What to do: Leave out the images and repeat the listing below without a single change.

Recorded data:

++++++++++++++++++++

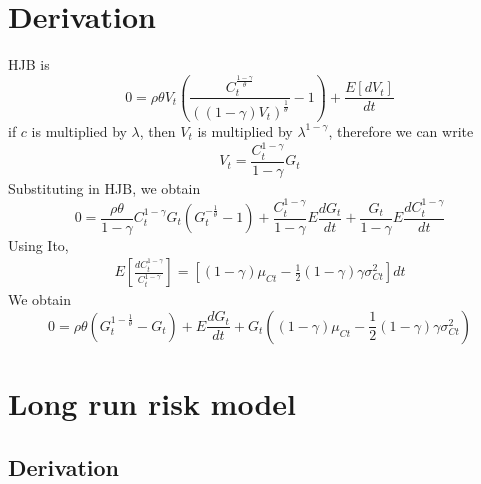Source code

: \documentclass[english]{article}
\begin{document}
\section{Derivation}
HJB is
$$0 = \rho \theta V_t(\frac{C_t^{\frac{1-\gamma}{\theta}}}{((1-\gamma)V_t)^{\frac{1}{\theta}}}-1) + \frac{E[dV_t]}{dt}$$
if $c$ is multiplied by $\lambda$, then  $V_t$ is multiplied by $\lambda^{1-\gamma}$, therefore we can write
$$V_t = \frac{C_t^{1-\gamma}}{1-\gamma} G_t$$
Substituting in HJB, we obtain
$$0 = \frac{\rho\theta}{1-\gamma}C_t^{1-\gamma}G_t(G_t^{-\frac{1}{\theta}}-1) + \frac{C_t^{1-\gamma}}{1-\gamma}E\frac{dG_t}{dt} +  \frac{G_t}{1-\gamma}E\frac{dC_t^{1-\gamma}}{dt}$$
Using Ito, 
\begin{align*}
	E[\frac{dC_{t}^{1-\gamma}}{C_{t}^{1-\gamma}}]=\left[(1-\gamma)\mu_{Ct}-\frac{1}{2}(1-\gamma)\gamma\sigma^{2}_{Ct}\right]dt
\end{align*}
We obtain 
$$0 = \rho \theta (G_t^{1-\frac{1}{\theta}}-G_t) + E\frac{dG_t}{dt} + G_t ((1-\gamma) \mu_{Ct} - \frac{1}{2}(1-\gamma)\gamma\sigma_{Ct}^2)$$

\section{Long run risk model}
\subsection{Derivation}
\end{document}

++++++++++++++++++++

Your response:
Source code

: \documentclass[english]{article}
\begin{document}
\section{Derivation}
HJB is
$$0 = \rho \theta V_t(\frac{C_t^{\frac{1-\gamma}{\theta}}}{((1-\gamma)V_t)^{\frac{1}{\theta}}}-1) + \frac{E[dV_t]}{dt}$$
if $c$ is multiplied by $\lambda$, then  $V_t$ is multiplied by $\lambda^{1-\gamma}$, therefore we can write
$$V_t = \frac{C_t^{1-\gamma}}{1-\gamma} G_t$$
Substituting in HJB, we obtain
$$0 = \frac{\rho\theta}{1-\gamma}C_t^{1-\gamma}G_t(G_t^{-\frac{1}{\theta}}-1) + \frac{C_t^{1-\gamma}}{1-\gamma}E\frac{dG_t}{dt} +  \frac{G_t}{1-\gamma}E\frac{dC_t^{1-\gamma}}{dt}$$
Using Ito, 
\begin{align*}
	E[\frac{dC_{t}^{1-\gamma}}{C_{t}^{1-\gamma}}]=\left[(1-\gamma)\mu_{Ct}-\frac{1}{2}(1-\gamma)\gamma\sigma^{2}_{Ct}\right]dt
\end{align*}
We obtain 
$$0 = \rho \theta (G_t^{1-\frac{1}{\theta}}-G_t) + E\frac{dG_t}{dt} + G_t ((1-\gamma) \mu_{Ct} - \frac{1}{2}(1-\gamma)\gamma\sigma_{Ct}^2)$$

\section{Long run risk model}
\subsection{Derivation}
\end{document}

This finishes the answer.